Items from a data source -
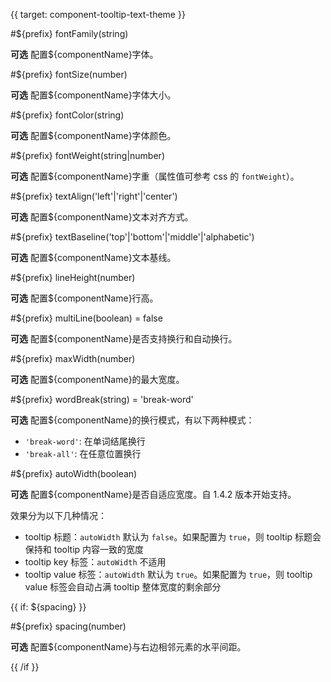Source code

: {{ target: component-tooltip-text-theme }}

<!-- ITooltipTextTheme -->

#${prefix} fontFamily(string)

**可选** 配置${componentName}字体。

#${prefix} fontSize(number)

**可选** 配置${componentName}字体大小。

#${prefix} fontColor(string)

**可选** 配置${componentName}字体颜色。

#${prefix} fontWeight(string|number)

**可选** 配置${componentName}字重（属性值可参考 css 的 `fontWeight`）。

#${prefix} textAlign('left'|'right'|'center')

**可选** 配置${componentName}文本对齐方式。

#${prefix} textBaseline('top'|'bottom'|'middle'|'alphabetic')

**可选** 配置${componentName}文本基线。

#${prefix} lineHeight(number)

**可选** 配置${componentName}行高。

#${prefix} multiLine(boolean) = false

**可选** 配置${componentName}是否支持换行和自动换行。

#${prefix} maxWidth(number)

**可选** 配置${componentName}的最大宽度。

#${prefix} wordBreak(string) = 'break-word'

**可选** 配置${componentName}的换行模式，有以下两种模式：

- `'break-word'`: 在单词结尾换行
- `'break-all'`: 在任意位置换行

#${prefix} autoWidth(boolean)

**可选** 配置${componentName}是否自适应宽度。自 1.4.2 版本开始支持。

效果分为以下几种情况：

- tooltip 标题：`autoWidth` 默认为 `false`。如果配置为 `true`，则 tooltip 标题会保持和 tooltip 内容一致的宽度
- tooltip key 标签：`autoWidth` 不适用
- tooltip value 标签：`autoWidth` 默认为 `true`。如果配置为 `true`，则 tooltip value 标签会自动占满 tooltip 整体宽度的剩余部分

{{ if: ${spacing} }}

#${prefix} spacing(number)

**可选** 配置${componentName}与右边相邻元素的水平间距。

{{ /if }}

How to complete this task - Carry over each record above character for character, with the pictures left out.

Answer box -
Source code

: {{ target: component-tooltip-text-theme }}

<!-- ITooltipTextTheme -->

#${prefix} fontFamily(string)

**可选** 配置${componentName}字体。

#${prefix} fontSize(number)

**可选** 配置${componentName}字体大小。

#${prefix} fontColor(string)

**可选** 配置${componentName}字体颜色。

#${prefix} fontWeight(string|number)

**可选** 配置${componentName}字重（属性值可参考 css 的 `fontWeight`）。

#${prefix} textAlign('left'|'right'|'center')

**可选** 配置${componentName}文本对齐方式。

#${prefix} textBaseline('top'|'bottom'|'middle'|'alphabetic')

**可选** 配置${componentName}文本基线。

#${prefix} lineHeight(number)

**可选** 配置${componentName}行高。

#${prefix} multiLine(boolean) = false

**可选** 配置${componentName}是否支持换行和自动换行。

#${prefix} maxWidth(number)

**可选** 配置${componentName}的最大宽度。

#${prefix} wordBreak(string) = 'break-word'

**可选** 配置${componentName}的换行模式，有以下两种模式：

- `'break-word'`: 在单词结尾换行
- `'break-all'`: 在任意位置换行

#${prefix} autoWidth(boolean)

**可选** 配置${componentName}是否自适应宽度。自 1.4.2 版本开始支持。

效果分为以下几种情况：

- tooltip 标题：`autoWidth` 默认为 `false`。如果配置为 `true`，则 tooltip 标题会保持和 tooltip 内容一致的宽度
- tooltip key 标签：`autoWidth` 不适用
- tooltip value 标签：`autoWidth` 默认为 `true`。如果配置为 `true`，则 tooltip value 标签会自动占满 tooltip 整体宽度的剩余部分

{{ if: ${spacing} }}

#${prefix} spacing(number)

**可选** 配置${componentName}与右边相邻元素的水平间距。

{{ /if }}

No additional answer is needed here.